Do episódio em si e suas possíveis interpretações, vale tomar emprestada a opinião do jornalista Janio de Freitas, colunista da Folha de S. Paulo, publicada na terça-feira (29/5). Ele pondera que “será sempre por mera preferência pessoal, ainda que de fundo político, a escolha que se faça entre as versões conflitantes de Gilmar Mendes e de Nelson Jobim” para a conversa em questão.
Também é válida a estranheza do articulista para o fato de o ministro do Supremo ter esperado um mês, depois do relatado encontro, para se tomar de indignação e procurar a revista Veja e fazer a denúncia.
A honra do ministro esperou até surgirem especulações sobre a viagem que fez da Alemanha para o Brasil em companhia de Demóstenes Torres.
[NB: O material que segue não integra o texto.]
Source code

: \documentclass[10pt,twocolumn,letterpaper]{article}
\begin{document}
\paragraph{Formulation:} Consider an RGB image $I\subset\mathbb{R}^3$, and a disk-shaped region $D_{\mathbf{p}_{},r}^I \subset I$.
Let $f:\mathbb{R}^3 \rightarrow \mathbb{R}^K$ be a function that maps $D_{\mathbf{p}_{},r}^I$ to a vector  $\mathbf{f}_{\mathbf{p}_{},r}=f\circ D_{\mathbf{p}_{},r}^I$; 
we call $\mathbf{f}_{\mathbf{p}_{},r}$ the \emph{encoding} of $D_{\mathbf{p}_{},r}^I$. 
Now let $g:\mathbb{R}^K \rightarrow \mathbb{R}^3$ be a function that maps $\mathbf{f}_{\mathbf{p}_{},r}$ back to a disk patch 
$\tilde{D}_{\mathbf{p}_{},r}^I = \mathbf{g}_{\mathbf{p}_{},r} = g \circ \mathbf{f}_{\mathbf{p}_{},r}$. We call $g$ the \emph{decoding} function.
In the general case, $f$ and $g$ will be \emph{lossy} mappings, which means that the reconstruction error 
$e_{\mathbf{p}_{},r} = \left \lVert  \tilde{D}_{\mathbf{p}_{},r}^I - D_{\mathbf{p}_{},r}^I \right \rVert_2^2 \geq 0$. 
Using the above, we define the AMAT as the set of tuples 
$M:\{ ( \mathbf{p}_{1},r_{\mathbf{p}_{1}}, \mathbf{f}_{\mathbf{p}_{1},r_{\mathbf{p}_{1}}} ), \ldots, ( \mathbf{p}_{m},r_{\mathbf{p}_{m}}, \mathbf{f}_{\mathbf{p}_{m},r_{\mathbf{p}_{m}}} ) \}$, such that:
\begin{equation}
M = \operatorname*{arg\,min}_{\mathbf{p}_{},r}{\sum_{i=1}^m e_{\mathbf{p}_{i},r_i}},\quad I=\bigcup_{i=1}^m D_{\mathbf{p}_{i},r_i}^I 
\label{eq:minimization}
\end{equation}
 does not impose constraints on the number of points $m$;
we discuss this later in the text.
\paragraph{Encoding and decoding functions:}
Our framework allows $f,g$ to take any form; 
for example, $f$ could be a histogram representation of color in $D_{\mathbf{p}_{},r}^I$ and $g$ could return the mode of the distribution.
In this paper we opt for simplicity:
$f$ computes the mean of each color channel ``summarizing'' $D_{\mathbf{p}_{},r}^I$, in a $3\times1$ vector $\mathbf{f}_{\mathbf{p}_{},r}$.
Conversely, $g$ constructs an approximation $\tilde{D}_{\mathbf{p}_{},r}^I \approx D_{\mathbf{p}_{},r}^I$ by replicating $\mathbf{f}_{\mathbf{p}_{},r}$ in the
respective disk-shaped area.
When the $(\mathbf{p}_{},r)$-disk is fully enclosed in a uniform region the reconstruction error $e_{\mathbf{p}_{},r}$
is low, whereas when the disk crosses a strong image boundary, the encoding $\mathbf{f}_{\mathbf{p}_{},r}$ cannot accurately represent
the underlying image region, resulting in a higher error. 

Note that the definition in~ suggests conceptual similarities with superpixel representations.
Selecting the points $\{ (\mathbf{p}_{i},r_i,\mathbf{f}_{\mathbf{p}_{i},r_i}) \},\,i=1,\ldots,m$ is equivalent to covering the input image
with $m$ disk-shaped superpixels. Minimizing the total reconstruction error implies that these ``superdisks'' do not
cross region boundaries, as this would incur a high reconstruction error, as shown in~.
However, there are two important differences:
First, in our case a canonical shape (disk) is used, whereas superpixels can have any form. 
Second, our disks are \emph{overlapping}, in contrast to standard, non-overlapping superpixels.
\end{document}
Se sua motivação, como insinua o jornalista, pode ter sido influenciar nas eleições municipais deste ano, o tiro pode dar na água, a julgar pela pouca relevância que o público parece dar ao acontecimento, apesar do grande esforço que faz a imprensa para torná-lo importante.
Cada um escolhe um lado
Porém, se há – como costuma haver – uma motivação política por trás de todo esse barulho, o objetivo do escândalo não pode ser simplesmente reduzir a influência do ex-presidente da República nas eleições municipais.
As manifestações de parlamentares oposicionistas e de colunistas que não dissimulam suas vinculações partidárias indicam que o alvo da campanha é mais ambicioso: promover a inelegibilidade do próprio Lula para o caso de ele decidir concorrer de novo à Presidência da República, em 2014.
Um processo iniciado agora e misturado ao caso “mensalão” poderia ganhar tamanha complexidade daqui a dois anos que tal hipótese deixaria o campo do absurdo.
Especulações à parte, na terça-feira (29) os jornais registram uma versão mais amena da conversa: segundo o ministro Gilmar Mendes, aquilo que era uma pressão pelo adiamento do julgamento do “mensalão” em troca de suposta imunidade na CPI Demóstenes-Cachoeira se transformou em mera “insinuação”.
Mais um pouco e as partes estarão convencionando que tudo não passou de um mal-entendido.
Lula e Gilmar Mendes ainda poderão ser vistos novamente, no futuro próximo, em cenas públicas como os mais recentes amigos de infância, mas a imprensa nacional terá dado um passo a mais em seu esforço por desgastar a própria reputação.